Le président russe Vladimir Poutine a pour sa part expliqué, lors d’une réunion de son conseil de sécurité, que la Russie avait lancé une campagne « massive » de bombardements « contre l’infrastructure énergétique, militaire et de communication de l’Ukraine », en réplique à l’attaque « terroriste » du pont de Crimée. Il a promis des répliques « sévères » en cas de nouvelles attaques ukrainiennes contre la Russie. Les frappes « ont atteint leur objectif », a assuré le ministère de la Défense russe.
Dimanche, M. Poutine avait accusé l’Ukraine d’avoir organisé l’explosion qui a détruit une partie de ce pont qu’il avait lui-même inauguré en 2018 et reliant à la Russie la péninsule annexée en 2014. L’ex-président Dmitri Medvedev, actuel numéro 2 du conseil de sécurité russe réuni lundi, a été plus loin, promettant d’ores et déjà que ces frappes n’étaient qu’un « premier épisode » et appelant au « démantèlement total du régime politique de l’Ukraine ». Kiev n’a ni confirmé ni démenti son implication dans cette explosion survenue samedi matin.
Accusations biélorusses
Le ministre ukrainien des Affaires étrangères a en retour affirmé que la Russie menait ces frappes massives en désespoir de cause afin d’essayer de changer le cours de la guerre dans laquelle elle est en difficulté. « Poutine est désespéré à cause des défaites sur le champ de bataille, et il utilise le terrorisme des missiles pour essayer de changer le rythme de la guerre en sa faveur », a fustigé Dmytro Kouleba sur Twitter.

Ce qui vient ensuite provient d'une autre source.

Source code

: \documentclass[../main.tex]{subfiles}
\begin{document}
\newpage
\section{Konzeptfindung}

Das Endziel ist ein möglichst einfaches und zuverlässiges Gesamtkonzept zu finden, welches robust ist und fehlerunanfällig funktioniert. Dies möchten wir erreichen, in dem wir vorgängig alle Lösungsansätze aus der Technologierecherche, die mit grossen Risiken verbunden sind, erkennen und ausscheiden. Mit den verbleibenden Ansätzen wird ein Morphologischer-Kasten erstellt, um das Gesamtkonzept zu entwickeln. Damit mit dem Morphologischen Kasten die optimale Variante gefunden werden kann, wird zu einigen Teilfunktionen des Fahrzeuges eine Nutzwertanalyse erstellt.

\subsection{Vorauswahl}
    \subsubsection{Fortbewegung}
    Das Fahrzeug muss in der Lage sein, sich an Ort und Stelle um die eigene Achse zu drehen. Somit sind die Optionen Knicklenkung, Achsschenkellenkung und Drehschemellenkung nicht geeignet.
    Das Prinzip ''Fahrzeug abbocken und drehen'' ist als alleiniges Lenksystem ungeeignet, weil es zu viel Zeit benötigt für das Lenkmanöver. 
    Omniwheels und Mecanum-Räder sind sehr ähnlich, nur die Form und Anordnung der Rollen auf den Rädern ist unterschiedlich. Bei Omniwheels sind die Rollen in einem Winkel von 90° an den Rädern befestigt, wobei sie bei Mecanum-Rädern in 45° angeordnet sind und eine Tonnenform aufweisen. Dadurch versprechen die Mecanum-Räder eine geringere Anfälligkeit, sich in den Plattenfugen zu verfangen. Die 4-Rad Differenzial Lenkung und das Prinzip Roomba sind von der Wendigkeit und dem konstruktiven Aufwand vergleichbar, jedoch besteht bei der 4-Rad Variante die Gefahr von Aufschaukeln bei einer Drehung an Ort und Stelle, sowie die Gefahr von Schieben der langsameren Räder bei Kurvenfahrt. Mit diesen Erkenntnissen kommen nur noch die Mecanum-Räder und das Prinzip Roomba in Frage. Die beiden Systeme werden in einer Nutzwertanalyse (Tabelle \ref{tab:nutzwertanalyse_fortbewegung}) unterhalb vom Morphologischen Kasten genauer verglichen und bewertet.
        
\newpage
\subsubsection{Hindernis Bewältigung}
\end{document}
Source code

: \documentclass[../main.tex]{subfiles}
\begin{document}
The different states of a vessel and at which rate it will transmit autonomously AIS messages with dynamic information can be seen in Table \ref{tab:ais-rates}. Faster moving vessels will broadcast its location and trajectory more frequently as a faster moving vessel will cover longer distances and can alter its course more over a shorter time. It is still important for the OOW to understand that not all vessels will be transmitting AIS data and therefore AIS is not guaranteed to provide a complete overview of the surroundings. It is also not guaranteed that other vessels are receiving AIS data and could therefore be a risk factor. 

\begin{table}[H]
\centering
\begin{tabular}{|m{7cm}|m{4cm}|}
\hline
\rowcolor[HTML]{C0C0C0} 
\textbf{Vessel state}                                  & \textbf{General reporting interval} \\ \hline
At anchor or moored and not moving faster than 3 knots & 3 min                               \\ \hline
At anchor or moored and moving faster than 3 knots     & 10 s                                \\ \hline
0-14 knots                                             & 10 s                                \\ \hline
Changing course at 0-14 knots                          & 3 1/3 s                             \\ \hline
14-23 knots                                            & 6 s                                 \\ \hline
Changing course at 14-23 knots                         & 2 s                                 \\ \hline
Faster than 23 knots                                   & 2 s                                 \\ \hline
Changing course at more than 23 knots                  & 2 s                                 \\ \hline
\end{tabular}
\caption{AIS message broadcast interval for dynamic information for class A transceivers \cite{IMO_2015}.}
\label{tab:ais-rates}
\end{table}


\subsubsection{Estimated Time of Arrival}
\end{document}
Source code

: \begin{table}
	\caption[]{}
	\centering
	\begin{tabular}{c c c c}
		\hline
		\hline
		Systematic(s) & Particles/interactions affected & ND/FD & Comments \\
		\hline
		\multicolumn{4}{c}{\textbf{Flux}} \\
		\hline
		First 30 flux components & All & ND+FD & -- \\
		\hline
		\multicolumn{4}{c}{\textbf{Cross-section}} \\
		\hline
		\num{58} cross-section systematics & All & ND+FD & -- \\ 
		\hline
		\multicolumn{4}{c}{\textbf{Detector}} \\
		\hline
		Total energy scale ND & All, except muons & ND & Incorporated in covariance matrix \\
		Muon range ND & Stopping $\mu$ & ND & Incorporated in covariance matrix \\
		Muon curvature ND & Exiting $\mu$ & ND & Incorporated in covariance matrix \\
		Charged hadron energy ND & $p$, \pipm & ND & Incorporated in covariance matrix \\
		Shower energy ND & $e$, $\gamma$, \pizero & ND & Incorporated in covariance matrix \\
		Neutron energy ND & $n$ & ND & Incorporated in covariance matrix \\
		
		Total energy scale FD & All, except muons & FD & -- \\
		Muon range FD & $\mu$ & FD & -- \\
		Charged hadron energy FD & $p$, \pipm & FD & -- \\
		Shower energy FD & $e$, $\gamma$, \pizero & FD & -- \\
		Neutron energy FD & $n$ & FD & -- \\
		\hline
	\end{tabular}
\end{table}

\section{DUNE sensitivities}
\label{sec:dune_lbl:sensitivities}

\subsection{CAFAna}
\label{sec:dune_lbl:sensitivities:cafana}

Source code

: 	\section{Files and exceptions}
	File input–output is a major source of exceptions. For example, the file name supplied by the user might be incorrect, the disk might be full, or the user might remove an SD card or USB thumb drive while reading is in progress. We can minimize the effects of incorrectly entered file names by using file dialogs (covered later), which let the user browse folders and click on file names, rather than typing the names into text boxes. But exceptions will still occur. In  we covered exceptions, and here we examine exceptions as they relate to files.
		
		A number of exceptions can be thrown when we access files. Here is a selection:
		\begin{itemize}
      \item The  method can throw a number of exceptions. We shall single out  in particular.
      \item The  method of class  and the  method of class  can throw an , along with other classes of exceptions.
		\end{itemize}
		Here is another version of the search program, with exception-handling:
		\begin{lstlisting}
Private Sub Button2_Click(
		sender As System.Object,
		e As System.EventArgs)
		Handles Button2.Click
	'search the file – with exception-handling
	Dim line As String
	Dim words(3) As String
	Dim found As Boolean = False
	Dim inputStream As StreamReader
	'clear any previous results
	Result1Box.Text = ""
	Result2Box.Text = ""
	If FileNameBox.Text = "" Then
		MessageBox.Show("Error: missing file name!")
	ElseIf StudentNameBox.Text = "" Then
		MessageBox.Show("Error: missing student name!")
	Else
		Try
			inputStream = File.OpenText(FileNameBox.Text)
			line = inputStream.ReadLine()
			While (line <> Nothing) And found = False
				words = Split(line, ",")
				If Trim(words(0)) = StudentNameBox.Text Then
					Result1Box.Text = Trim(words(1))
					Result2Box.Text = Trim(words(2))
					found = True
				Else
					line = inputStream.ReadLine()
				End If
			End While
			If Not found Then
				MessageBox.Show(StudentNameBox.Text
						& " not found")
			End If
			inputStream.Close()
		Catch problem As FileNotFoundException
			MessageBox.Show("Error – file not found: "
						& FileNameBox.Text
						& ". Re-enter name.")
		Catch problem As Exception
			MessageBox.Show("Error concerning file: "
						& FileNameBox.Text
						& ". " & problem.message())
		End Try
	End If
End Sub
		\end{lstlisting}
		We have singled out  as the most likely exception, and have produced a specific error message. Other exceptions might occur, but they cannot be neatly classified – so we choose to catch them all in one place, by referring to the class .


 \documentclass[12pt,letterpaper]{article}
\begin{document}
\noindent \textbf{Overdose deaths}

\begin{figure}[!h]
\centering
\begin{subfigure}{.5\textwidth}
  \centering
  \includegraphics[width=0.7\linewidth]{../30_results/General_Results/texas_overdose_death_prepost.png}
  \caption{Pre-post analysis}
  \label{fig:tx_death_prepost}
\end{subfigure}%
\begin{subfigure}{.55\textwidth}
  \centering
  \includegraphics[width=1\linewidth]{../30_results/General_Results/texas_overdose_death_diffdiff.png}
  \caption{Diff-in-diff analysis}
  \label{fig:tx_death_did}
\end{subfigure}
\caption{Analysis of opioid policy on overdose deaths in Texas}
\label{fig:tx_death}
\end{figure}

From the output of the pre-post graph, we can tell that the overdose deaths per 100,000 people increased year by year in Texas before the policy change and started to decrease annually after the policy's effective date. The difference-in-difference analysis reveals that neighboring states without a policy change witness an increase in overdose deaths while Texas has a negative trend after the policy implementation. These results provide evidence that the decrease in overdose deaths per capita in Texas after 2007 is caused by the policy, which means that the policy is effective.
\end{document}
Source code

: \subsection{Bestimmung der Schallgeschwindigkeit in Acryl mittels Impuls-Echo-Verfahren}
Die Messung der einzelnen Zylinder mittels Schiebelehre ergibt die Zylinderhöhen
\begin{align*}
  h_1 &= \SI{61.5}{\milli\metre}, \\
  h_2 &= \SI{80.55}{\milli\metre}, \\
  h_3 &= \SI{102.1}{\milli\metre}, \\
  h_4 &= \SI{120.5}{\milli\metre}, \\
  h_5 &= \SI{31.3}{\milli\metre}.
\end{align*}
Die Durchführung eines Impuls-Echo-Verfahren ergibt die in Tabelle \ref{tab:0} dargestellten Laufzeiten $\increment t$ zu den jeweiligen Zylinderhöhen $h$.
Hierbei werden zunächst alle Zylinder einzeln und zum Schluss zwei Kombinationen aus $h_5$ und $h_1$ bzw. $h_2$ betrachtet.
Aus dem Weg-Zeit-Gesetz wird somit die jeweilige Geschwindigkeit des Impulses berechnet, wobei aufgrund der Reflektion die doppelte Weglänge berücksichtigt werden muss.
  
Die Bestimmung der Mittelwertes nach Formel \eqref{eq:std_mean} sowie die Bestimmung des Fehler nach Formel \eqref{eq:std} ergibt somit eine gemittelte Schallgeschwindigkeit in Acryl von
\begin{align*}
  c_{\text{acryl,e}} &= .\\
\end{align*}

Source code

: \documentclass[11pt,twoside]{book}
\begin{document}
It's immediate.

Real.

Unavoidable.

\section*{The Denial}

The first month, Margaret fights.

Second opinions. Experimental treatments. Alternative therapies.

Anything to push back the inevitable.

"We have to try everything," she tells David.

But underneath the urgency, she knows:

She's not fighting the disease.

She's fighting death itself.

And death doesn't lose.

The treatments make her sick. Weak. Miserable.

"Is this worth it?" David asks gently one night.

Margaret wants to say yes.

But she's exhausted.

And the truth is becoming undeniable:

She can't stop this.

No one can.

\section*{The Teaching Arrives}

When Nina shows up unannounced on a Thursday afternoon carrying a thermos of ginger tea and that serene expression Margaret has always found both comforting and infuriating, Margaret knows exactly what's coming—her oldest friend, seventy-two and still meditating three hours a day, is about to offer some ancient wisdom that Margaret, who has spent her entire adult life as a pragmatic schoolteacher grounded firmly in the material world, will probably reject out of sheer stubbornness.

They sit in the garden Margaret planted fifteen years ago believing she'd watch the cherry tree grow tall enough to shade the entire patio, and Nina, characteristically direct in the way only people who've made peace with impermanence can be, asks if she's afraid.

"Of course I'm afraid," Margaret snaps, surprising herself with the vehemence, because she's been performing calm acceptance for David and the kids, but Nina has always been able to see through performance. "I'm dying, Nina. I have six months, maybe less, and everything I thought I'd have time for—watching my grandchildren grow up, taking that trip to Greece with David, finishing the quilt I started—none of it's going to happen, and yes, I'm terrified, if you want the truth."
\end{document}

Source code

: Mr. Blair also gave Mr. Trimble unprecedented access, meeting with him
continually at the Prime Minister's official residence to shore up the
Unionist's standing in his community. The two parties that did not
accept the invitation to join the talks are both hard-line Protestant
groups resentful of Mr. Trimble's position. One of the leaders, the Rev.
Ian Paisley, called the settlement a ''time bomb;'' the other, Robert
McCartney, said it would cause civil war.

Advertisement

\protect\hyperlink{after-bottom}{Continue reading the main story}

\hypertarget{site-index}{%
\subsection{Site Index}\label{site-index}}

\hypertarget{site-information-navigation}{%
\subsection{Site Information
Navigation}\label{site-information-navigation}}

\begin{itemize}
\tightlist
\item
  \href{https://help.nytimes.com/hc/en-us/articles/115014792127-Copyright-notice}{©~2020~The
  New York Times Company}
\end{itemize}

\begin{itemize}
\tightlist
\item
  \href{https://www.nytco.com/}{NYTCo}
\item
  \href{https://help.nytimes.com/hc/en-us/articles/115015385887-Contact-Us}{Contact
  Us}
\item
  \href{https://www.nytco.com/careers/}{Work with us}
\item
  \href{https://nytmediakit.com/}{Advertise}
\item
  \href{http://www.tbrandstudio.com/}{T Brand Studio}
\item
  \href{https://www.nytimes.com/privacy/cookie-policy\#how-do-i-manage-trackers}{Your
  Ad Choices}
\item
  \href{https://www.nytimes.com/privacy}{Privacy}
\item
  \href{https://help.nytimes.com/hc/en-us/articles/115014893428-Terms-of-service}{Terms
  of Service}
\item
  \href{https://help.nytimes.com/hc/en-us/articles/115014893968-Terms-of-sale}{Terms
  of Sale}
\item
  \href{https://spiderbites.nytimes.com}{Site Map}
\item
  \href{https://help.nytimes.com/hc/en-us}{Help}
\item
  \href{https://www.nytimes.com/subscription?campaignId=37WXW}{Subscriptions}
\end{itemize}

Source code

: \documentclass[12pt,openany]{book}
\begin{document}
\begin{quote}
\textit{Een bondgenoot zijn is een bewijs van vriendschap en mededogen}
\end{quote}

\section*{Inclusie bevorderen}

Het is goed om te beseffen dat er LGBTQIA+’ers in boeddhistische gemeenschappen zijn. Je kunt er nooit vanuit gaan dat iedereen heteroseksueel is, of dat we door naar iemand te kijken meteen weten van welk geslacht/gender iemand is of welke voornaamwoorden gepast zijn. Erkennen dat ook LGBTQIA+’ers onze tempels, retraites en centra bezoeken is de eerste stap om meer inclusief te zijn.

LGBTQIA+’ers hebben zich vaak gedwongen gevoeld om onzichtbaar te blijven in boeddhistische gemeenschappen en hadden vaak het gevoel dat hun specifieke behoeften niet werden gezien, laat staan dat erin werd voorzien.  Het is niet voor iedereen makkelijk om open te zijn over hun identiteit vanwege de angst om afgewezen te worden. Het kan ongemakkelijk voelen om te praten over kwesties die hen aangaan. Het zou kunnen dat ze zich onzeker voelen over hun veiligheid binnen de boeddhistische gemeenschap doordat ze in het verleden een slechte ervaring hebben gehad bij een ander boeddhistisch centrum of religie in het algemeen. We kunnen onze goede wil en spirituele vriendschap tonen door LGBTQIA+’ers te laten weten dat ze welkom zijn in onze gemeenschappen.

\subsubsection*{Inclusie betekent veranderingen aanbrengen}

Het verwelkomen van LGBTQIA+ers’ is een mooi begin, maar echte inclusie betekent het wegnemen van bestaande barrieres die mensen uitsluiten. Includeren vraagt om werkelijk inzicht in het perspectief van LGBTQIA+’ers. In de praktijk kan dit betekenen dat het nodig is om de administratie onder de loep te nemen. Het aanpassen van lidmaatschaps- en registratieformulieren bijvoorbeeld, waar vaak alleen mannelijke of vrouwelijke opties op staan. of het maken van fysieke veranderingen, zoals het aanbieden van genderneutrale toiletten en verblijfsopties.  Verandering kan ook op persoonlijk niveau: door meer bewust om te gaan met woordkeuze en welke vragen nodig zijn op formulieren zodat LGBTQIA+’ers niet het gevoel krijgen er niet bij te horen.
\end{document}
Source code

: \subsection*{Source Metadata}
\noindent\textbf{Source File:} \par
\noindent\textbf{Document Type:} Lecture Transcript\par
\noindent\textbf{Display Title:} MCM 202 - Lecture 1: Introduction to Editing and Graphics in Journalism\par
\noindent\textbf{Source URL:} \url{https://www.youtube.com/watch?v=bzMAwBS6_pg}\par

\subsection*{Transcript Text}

Le président biélorusse Alexandre Loukachenko a de son côté accusé Kiev de préparer une attaque contre son pays, ajoutant qu’en conséquence Minsk et Moscou allaient déployer des troupes russo-biélorusses, sans préciser leur localisation. Il a aussi a accusé la Pologne, la Lituanie et l’Ukraine de préparer des attaques « terroristes » et un « soulèvement militaire » en Biélorussie,
L’armée ukrainienne a accusé la Russie d’avoir lancé des attaques avec des drones iraniens depuis la Biélorussie. De son côté, la Moldavie a déclaré que « trois missiles de croisière lancés ce matin sur l’Ukraine par des navires russes en mer Noire » avaient violé son espace aérien.
Les bombardements russes interviennent alors que la Russie enchaîne les revers depuis début septembre en Ukraine, perdant du terrain dans le sud comme dans le nord-est du pays.
À Moscou, la Bourse chutait de près de 12 % lundi à l’ouverture, l’indice principal Moex (en roubles) perdant 11,9% le matin, à 1 780,39 points, et passant brièvement sous la barre des 1 800 points pour la première fois depuis le début de la guerre en Ukraine le 24 février.